● **YOUR OBJECTIVE**: In the listing beneath this line, copy exactly the lines starting with the one containing "Message verfasst hat" and going on through the one containing "unterteilen lassen. Die".

↓↓↓

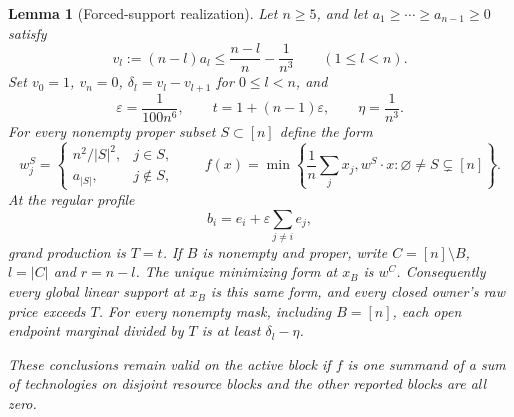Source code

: \documentclass[11pt]{article}
\newtheorem{lemma}[theorem]{Lemma}
\theoremstyle{definition}\newtheorem{definition}[theorem]{Definition}
\theoremstyle{remark}\newtheorem{remark}[theorem]{Remark}
\begin{document}
\begin{lemma}[Forced-support realization]\label{arch:realization}
Let $n\ge5$, and let $a_1\ge\cdots\ge a_{n-1}\ge0$ satisfy
\begin{equation}\label{arch:gapassumption}
 v_l:=(n-l)a_l\le\frac{n-l}{n}-\frac1{n^3}
 \qquad(1\le l<n).
\end{equation}
Set $v_0=1$, $v_n=0$, $\delta_l=v_l-v_{l+1}$ for $0\le l<n$, and
\[
 \varepsilon=\frac1{100n^6},\qquad
 t=1+(n-1)\varepsilon,\qquad \eta=\frac1{n^3}.
\]
For every nonempty proper subset $S\subset[n]$ define the form
\[
 w^S_j=
 \begin{cases}n^2/|S|^2,&j\in S,\\a_{|S|},&j\notin S,
 \end{cases}
 \qquad
 f(x)=\min\left\{\frac1n\sum_jx_j,
              w^S\cdot x:\varnothing\ne S\subsetneq[n]\right\}.
\]
At the regular profile
\begin{equation}\label{arch:regularprofile}
 b_i=e_i+\varepsilon\sum_{j\ne i}e_j,
\end{equation}
grand production is $T=t$. If $B$ is nonempty and proper, write
$C=[n]\setminus B$, $l=|C|$ and $r=n-l$. The unique minimizing form at
$x_B$ is $w^C$. Consequently every global linear support at $x_B$ is
this same form, and every closed owner's raw price exceeds $T$.
For every nonempty mask, including $B=[n]$, each open endpoint marginal
divided by $T$ is at least $\delta_l-\eta$.

These conclusions remain valid on the active block if $f$ is one summand
of a sum of technologies on disjoint resource blocks and the other reported
blocks are all zero.
\end{lemma}
\end{document}
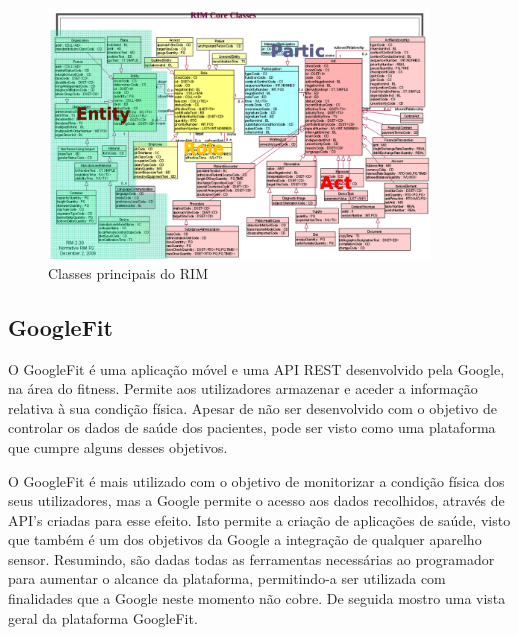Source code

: \begin{figure}[H]
  \centering
  \includegraphics[width=0.9\textwidth]{imgs/hl7-rim.png}
  \caption[Classes principais do \gls{RIM}]{Classes principais do \gls{RIM} \cite{hl7-rim}}
  
  \label{f:rimclass}
\end{figure}


\subsection{GoogleFit}

O GoogleFit é uma aplicação móvel e uma \gls{API} \gls{REST} desenvolvido pela Google, na área do fitness. Permite aos utilizadores armazenar e aceder a informação relativa à sua condição física. Apesar de não ser desenvolvido com o objetivo de controlar os dados de saúde dos pacientes, pode ser visto como uma plataforma que cumpre alguns desses objetivos.
\par 
O GoogleFit é mais utilizado com o objetivo de monitorizar a condição física dos seus utilizadores, mas a Google permite o acesso aos dados recolhidos, através de \gls{API}’s criadas para esse efeito. Isto permite a criação de aplicações de saúde, visto que também é um dos objetivos da Google a integração de qualquer aparelho sensor. Resumindo, são dadas todas as ferramentas necessárias ao programador para aumentar o alcance da plataforma, permitindo-a ser utilizada com finalidades que a Google neste momento não cobre. 
De seguida mostro uma vista geral da plataforma GoogleFit.

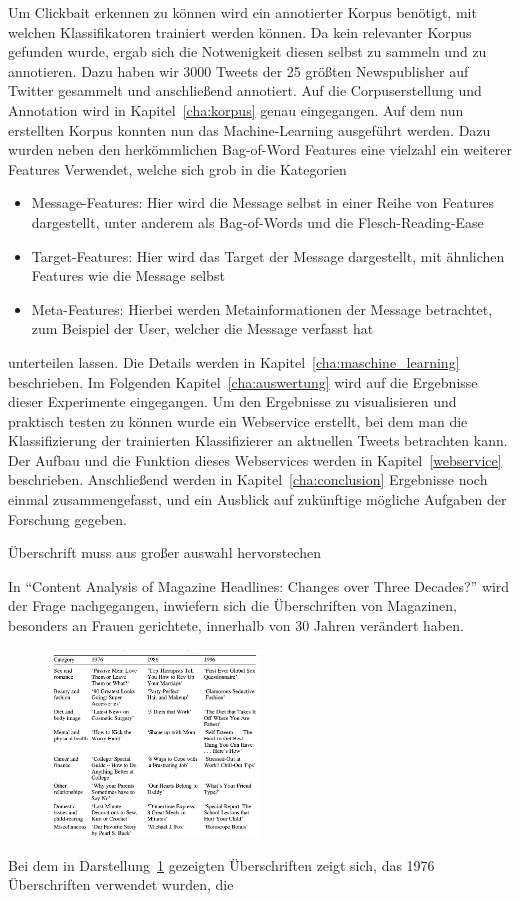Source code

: Um Clickbait erkennen zu können wird ein annotierter Korpus benötigt, mit welchen Klassifikatoren trainiert werden können. Da kein relevanter Korpus gefunden wurde, ergab sich die Notwenigkeit diesen selbst zu sammeln und zu annotieren.
Dazu haben wir 3000 Tweets der 25 größten  Newspublisher  auf Twitter gesammelt und anschließend annotiert. Auf die Corpuserstellung und Annotation wird in Kapitel~\ref{cha:korpus} genau eingegangen.
Auf dem nun erstellten Korpus konnten nun das Machine-Learning ausgeführt werden. Dazu wurden neben den herkömmlichen Bag-of-Word Features eine vielzahl ein weiterer Features Verwendet, welche sich grob in die Kategorien
\begin{itemize}
  \item Message-Features: Hier wird die Message selbst in einer Reihe von Features dargestellt, unter anderem als Bag-of-Words und die Flesch-Reading-Ease
  \item Target-Features: Hier wird das Target der Message dargestellt, mit ähnlichen Features wie die Message selbst
  \item Meta-Features: Hierbei werden Metainformationen der Message betrachtet, zum Beispiel der User, welcher die Message verfasst hat
\end{itemize}
unterteilen lassen. Die Details werden in Kapitel~\ref{cha:maschine_learning} beschrieben.
Im Folgenden Kapitel~\ref{cha:auswertung} wird auf die Ergebnisse dieser Experimente eingegangen.
Um den Ergebnisse zu visualisieren und praktisch testen zu können wurde ein Webservice erstellt, bei dem man die Klassifizierung der trainierten Klassifizierer an aktuellen Tweets betrachten kann. Der Aufbau und die Funktion dieses Webservices werden in Kapitel~\ref{webservice} beschrieben.
Anschließend werden in Kapitel~\ref{cha:conclusion} Ergebnisse noch einmal zusammengefasst, und ein Ausblick auf zukünftige mögliche Aufgaben der Forschung gegeben.



Überschrift muss aus großer auswahl hervorstechen


In \enquote{Content Analysis of Magazine Headlines: Changes over Three Decades?} \cite{davalos2007iii} wird der Frage nachgegangen, inwiefern sich die Überschriften von Magazinen, besonders an Frauen gerichtete, innerhalb von 30 Jahren verändert haben.
\begin{figure}
\label{tab:womenclickbait}
\includegraphics[width=0.5\textwidth]{../images/women-magazine-clickbait}
\end{figure}
Bei dem in Darstellung~\ref{tab:womenclickbait} gezeigten Überschriften zeigt sich, das
1976 Überschriften verwendet wurden, die 


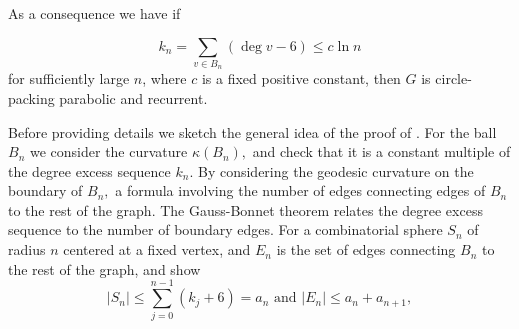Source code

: As a consequence we have if

$$k_n=\sum_{v\in B_n}(\deg v -6)\leq c\ln n$$
for sufficiently large $n$, where $c$ is a fixed positive constant,
then $G$ is circle-packing parabolic and recurrent.

Before providing details we sketch the general idea of the proof of .
For the ball $B_n$ we consider the curvature $\kappa(B_n),$ 
and check that it is a constant multiple of the degree excess sequence $k_n.$
By considering the geodesic curvature on the boundary of $B_n,$ 
a formula involving the number of edges connecting edges of $B_n$
to the rest of the graph.
The Gauss-Bonnet theorem relates the degree excess sequence to
the number of boundary edges. For a combinatorial sphere
$S_n$ of radius $n$ centered at a fixed vertex, and $E_n$ is the set of edges
connecting $B_n$ to the rest of the graph, and show
$$|S_n|\leq \sum_{j=0}^{n-1}(k_j+6)=a_n \text{ and } |E_n|\leq a_n + a_{n+1},$$


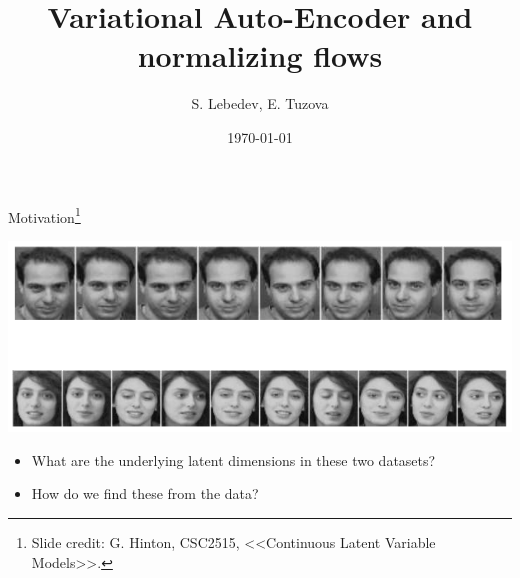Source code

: \documentclass[unicode,11pt]{beamer}
\title{Variational Auto-Encoder and normalizing flows}
\author{S. Lebedev, E. Tuzova}
\institute{JetBrains}
\date{\today}
\begin{document}
\begin{frame}
  \maketitle
\end{frame}


\begin{frame}{Motivation\footnote{Slide credit: G. Hinton, CSC2515, <<Continuous
      Latent Variable Models>>.}}
  \begin{center}
    \includegraphics[width=.8\textwidth]{images/motivation}
  \end{center}

  \begin{itemize}
  \item What are the underlying latent dimensions in these two datasets?
  \item How do we find these from the data?
  \end{itemize}
\end{frame}
\end{document}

↑↑↑

● **WRITTEN RESPONSE**:
  \item Meta-Features: Hierbei werden Metainformationen der Message betrachtet, zum Beispiel der User, welcher die Message verfasst hat
\end{itemize}
unterteilen lassen. Die Details werden in Kapitel~\ref{cha:maschine_learning} beschrieben.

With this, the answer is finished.